The new 15-mile tunnel known as The Thames Tideway Tunnel will run west to east across London. It will upgrade the underground network that was originally constructed for London's two million inhabitants in the 1850s. The old tunnel is currently serving nearly eight million London residents.
Helena Water Consortium opened the Mundaring Water Treatment Plant to serve more than 100,000 people in Western Australia.
Located in Mundaring, a residential district approximately 21 miles east of Perth, the A$300m plant will supply Western Australia's Goldfield and Agricultural Water System (G&AWS), and will become the main source of water for a larger population in the future.
It will have an ultimate capacity of approximately 240,000m³ a day, but will initially be outfitted for 165,000m³ a day.
Approximately 768 million people still do not have access to safe water according to UNICEF and WHO estimates. Most of these people are poor and live in remote rural areas or urban slums.
UNICEF revealed that nearly 1,400 children under the age of five die every day from diarrhoeal diseases caused by lack of safe water, adequate sanitation and hygiene.
The organisation is implementing WASH programming in more than 100 nations, as well as new initiatives, such as cost-effective drilling and community-based water safety planning, which aim to bring safe water to families living in isolated regions.
The South Florida Water Management District (SFWMD) awarded a contract to CH2M HILL to provide professional engineering services as part of an $880m plan to restore the Everglades.
The Everglades, one of the largest US freshwater wetland systems, once covered nearly 11,000 square miles of South Florida. It is home to dozens of threatened and endangered species.
Efforts to drain the marshland for agriculture, development and flood control have reduced the Everglades to half the size it was a century ago.
LG Chem decided to purchase US-based water company NanoH2O for $200m.
The company develops, manufactures and markets reverse osmosis (RO) membranes that lower the cost of desalination. LG Chem says that the deal will strengthen its water treatment filter business. The acquisition is expected to close next month.
Last year, NanoH2O was selected for two large projects in Saudi Arabia. The first project was awarded by Al Fatah Water and Power International for phase II of the Jubail desalination plant. QuantumFlux membranes will produce 13,000m³ of water per day.
Researchers at the University of California San Diego, US, will develop a new biosensor following a $953,958 grant from the Defense Advanced Research Projects Agency (DARPA).
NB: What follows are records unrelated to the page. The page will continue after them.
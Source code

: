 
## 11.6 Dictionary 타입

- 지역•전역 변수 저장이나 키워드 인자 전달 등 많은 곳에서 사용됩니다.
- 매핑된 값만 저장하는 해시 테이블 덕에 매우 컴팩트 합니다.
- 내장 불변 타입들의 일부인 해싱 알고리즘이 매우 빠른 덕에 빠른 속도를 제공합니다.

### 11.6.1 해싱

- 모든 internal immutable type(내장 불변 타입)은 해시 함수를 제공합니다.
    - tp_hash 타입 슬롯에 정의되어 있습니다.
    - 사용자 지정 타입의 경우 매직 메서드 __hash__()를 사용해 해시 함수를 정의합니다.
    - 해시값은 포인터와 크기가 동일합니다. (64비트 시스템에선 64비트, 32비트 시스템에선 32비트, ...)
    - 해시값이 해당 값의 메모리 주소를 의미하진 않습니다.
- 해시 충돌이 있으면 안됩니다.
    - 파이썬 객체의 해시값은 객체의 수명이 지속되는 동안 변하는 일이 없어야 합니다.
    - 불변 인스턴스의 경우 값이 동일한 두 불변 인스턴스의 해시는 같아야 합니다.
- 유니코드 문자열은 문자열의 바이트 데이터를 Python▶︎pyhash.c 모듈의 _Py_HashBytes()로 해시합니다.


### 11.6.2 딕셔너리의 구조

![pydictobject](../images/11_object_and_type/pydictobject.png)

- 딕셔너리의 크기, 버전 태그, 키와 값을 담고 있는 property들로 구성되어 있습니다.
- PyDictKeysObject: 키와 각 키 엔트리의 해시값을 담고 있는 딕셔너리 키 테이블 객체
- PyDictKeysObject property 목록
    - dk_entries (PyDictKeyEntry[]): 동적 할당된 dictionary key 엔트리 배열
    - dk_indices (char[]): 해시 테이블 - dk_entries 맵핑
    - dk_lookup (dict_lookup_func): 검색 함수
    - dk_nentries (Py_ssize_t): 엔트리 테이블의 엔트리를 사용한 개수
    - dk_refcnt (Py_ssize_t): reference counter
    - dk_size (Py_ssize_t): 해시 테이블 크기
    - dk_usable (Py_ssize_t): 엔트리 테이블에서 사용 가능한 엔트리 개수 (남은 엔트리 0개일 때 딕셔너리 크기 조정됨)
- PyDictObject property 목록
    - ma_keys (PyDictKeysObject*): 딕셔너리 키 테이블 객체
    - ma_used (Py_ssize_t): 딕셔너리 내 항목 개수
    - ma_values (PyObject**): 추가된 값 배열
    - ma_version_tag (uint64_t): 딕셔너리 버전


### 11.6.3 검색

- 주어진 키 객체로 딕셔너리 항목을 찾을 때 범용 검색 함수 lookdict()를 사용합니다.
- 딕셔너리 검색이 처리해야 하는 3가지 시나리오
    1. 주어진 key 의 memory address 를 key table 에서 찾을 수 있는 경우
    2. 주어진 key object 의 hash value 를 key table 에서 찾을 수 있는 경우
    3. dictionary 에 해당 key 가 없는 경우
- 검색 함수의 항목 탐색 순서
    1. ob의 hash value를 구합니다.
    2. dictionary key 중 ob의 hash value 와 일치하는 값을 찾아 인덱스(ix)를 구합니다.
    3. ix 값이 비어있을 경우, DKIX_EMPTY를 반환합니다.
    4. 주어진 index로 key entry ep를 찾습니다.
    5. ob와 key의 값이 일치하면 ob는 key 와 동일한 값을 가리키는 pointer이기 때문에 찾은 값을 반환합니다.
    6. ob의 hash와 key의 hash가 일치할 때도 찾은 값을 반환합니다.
The biosensors will continuously monitor water supplies for the presence of toxins, aiming to protect the nation's water supplies from heavy metals and other poisons. The DARPA funding has the potential for an additional $655,130 in a second year of support.
UC San Diego BioCircuits Institute director Jeff Hasty is heading the project, which will combine next-generation sequencing, synthetic biology and microfluidic technologies to engineer a highly specific array of biosensors.
Voltas and Dow Chemical Pacific (Singapore) formed a joint-venture (JV) to tap the growing water and wastewater treatment market in India.
Voltas Water Solutions will be an equal partnership JV to market and distribute standard packaged water treatment systems and wastewater treatment systems.
The systems will have a capacity of up to 20m³ per hour and will be used by residential and commercial complexes and light industrial markets in the Indian subcontinent.